▶ **DESCRIPTION OF THE TASK**
Within the records, how many lines hold the word "Workflow"? State that number alone.

▶ **EXTRACTED DATA**
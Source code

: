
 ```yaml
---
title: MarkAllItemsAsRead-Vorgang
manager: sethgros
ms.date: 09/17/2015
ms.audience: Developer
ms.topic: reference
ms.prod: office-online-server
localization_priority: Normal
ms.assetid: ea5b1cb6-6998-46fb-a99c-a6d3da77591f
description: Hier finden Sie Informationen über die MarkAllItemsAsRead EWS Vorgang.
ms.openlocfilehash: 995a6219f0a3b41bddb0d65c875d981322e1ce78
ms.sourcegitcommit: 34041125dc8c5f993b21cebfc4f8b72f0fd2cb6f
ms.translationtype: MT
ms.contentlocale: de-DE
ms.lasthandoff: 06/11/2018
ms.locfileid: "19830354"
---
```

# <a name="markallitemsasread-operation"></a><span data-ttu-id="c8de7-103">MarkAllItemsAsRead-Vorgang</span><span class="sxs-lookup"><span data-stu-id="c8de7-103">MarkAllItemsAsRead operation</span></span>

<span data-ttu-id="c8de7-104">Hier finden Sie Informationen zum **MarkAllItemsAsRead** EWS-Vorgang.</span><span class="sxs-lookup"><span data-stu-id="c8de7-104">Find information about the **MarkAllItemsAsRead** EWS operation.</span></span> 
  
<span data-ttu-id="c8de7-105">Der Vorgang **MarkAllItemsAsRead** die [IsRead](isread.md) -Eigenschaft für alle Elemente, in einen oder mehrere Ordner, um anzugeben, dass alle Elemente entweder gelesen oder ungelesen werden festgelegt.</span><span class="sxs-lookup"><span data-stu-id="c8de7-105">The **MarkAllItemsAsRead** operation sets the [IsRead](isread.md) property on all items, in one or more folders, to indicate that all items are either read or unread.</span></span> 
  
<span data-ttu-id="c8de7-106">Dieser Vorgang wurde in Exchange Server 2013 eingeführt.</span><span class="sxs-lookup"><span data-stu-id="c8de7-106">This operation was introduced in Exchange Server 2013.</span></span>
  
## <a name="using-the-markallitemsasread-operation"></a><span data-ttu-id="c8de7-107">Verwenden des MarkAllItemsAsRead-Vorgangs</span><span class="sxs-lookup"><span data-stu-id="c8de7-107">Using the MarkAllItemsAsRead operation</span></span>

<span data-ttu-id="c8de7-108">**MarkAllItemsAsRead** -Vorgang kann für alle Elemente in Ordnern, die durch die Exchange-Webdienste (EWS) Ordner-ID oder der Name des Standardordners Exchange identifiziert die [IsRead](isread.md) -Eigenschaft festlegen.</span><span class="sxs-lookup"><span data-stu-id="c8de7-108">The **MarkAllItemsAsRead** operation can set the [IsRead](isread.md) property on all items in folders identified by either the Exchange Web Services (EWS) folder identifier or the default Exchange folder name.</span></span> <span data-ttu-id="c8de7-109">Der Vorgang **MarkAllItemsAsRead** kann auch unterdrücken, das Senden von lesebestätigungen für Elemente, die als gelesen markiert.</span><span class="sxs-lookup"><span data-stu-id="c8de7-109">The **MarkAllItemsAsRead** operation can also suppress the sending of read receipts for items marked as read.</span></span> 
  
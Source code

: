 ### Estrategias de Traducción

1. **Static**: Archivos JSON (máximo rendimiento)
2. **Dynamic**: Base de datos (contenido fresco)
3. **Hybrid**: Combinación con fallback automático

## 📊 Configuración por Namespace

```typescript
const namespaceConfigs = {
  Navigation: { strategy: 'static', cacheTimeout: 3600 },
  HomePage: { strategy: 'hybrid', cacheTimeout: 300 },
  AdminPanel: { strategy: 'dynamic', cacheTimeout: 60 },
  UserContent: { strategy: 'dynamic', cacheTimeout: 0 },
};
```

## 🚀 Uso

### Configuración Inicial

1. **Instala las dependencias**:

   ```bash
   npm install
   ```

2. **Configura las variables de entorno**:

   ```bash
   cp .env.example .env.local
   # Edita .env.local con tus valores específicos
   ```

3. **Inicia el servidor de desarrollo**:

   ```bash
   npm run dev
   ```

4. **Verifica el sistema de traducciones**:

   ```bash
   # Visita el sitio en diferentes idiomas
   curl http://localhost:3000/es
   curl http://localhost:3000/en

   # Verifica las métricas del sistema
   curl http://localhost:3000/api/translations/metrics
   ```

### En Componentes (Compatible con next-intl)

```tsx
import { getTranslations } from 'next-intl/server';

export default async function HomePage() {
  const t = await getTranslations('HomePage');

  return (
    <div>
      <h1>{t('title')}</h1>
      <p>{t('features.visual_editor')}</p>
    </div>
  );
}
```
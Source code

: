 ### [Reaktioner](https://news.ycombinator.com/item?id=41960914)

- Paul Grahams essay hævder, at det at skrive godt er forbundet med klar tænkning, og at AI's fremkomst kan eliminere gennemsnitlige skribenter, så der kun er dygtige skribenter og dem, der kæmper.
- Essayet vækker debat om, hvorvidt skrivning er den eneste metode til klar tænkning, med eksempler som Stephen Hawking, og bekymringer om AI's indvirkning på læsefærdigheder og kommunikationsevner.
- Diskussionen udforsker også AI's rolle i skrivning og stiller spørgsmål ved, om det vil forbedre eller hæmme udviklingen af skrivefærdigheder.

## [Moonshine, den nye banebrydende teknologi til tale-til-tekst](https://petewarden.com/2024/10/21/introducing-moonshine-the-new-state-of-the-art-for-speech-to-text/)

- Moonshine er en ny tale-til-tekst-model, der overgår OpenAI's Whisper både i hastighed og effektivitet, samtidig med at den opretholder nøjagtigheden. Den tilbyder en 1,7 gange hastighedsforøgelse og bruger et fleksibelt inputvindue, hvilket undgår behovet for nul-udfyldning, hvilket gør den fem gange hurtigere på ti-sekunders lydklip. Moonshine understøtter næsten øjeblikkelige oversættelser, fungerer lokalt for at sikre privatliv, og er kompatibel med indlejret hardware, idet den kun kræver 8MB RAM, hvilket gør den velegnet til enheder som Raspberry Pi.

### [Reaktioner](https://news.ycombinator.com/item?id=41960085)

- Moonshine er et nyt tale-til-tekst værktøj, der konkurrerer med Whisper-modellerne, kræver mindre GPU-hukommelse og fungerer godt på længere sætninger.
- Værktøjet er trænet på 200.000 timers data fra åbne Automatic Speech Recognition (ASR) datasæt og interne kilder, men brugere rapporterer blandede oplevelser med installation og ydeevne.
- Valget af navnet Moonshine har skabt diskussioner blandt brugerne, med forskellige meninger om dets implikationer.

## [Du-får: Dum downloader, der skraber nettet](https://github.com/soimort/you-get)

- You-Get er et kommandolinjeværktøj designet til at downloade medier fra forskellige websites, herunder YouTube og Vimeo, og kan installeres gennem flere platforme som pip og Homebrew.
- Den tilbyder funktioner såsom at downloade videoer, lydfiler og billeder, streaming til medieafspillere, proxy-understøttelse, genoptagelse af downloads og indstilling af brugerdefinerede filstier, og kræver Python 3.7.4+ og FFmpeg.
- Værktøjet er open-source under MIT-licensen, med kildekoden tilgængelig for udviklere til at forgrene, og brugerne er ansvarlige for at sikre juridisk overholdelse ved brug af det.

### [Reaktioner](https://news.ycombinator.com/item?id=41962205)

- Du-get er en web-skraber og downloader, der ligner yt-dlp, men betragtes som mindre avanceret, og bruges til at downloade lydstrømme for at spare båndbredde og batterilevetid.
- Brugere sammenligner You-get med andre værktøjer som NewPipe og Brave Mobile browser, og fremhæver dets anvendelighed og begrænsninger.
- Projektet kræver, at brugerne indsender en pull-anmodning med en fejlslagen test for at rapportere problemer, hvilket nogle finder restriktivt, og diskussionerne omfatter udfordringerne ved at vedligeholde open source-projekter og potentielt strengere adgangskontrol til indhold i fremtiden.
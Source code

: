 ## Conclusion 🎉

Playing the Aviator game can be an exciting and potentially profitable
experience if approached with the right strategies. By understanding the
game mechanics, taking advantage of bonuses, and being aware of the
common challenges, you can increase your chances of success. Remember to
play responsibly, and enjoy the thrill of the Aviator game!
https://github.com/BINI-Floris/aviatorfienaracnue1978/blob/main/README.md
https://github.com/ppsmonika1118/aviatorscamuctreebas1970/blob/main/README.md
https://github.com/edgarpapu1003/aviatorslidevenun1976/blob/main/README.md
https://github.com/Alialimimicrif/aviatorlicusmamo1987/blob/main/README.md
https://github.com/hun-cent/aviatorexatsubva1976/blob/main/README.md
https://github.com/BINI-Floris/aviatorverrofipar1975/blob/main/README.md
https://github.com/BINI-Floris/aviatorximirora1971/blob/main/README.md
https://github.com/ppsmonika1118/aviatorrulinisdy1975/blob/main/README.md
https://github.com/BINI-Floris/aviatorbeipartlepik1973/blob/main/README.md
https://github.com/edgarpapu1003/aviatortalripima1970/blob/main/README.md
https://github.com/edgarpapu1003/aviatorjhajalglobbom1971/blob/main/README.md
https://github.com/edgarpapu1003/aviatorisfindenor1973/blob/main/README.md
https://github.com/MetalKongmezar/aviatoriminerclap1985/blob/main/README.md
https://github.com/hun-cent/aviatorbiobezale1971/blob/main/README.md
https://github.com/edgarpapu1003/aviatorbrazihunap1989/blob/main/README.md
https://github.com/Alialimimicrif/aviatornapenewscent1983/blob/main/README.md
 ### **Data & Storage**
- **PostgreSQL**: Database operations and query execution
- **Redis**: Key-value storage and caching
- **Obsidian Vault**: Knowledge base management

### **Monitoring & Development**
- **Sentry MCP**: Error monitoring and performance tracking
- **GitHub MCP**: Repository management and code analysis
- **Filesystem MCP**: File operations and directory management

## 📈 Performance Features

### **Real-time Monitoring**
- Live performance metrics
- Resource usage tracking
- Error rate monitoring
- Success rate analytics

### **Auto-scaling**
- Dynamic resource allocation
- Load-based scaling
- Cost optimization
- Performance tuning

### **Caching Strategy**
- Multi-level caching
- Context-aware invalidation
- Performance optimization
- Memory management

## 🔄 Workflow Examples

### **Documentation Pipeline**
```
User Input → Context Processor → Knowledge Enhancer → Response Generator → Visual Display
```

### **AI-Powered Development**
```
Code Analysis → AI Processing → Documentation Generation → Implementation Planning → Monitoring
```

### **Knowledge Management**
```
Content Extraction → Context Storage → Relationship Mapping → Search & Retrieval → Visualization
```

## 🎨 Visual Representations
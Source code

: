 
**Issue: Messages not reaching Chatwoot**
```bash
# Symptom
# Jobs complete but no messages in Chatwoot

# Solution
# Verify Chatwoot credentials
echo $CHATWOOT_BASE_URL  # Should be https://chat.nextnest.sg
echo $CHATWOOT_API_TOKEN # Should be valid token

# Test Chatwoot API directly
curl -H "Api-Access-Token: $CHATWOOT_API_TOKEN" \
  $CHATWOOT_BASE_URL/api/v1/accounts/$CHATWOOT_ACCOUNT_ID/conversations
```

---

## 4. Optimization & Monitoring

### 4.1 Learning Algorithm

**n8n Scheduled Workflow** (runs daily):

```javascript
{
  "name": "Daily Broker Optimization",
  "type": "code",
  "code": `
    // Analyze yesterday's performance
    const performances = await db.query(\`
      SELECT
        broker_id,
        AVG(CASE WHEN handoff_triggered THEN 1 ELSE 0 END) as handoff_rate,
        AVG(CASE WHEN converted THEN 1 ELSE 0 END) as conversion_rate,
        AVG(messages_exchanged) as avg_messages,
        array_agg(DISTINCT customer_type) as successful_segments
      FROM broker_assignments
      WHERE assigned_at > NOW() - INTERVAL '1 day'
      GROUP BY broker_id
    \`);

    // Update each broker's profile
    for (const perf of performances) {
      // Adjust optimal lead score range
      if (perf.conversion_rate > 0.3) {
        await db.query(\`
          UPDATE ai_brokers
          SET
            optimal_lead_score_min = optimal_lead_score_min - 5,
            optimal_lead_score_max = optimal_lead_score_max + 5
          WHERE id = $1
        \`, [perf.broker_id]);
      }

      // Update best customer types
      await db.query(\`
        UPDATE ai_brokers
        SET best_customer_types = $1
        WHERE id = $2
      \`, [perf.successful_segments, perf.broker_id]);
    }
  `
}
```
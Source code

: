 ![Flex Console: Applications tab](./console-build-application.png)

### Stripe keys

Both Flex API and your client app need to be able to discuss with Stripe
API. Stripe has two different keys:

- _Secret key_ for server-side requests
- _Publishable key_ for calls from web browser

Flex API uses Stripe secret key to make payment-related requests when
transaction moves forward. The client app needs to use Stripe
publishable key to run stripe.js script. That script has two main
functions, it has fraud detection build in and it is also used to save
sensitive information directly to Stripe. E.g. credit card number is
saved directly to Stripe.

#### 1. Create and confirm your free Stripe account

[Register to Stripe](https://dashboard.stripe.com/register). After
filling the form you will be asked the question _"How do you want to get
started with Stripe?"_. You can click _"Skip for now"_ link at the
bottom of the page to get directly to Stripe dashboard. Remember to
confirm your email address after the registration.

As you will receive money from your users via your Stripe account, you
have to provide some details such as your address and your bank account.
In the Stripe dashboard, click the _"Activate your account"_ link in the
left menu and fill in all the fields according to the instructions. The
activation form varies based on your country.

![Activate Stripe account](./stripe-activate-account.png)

▶ **WRITTEN RESPONSE**
2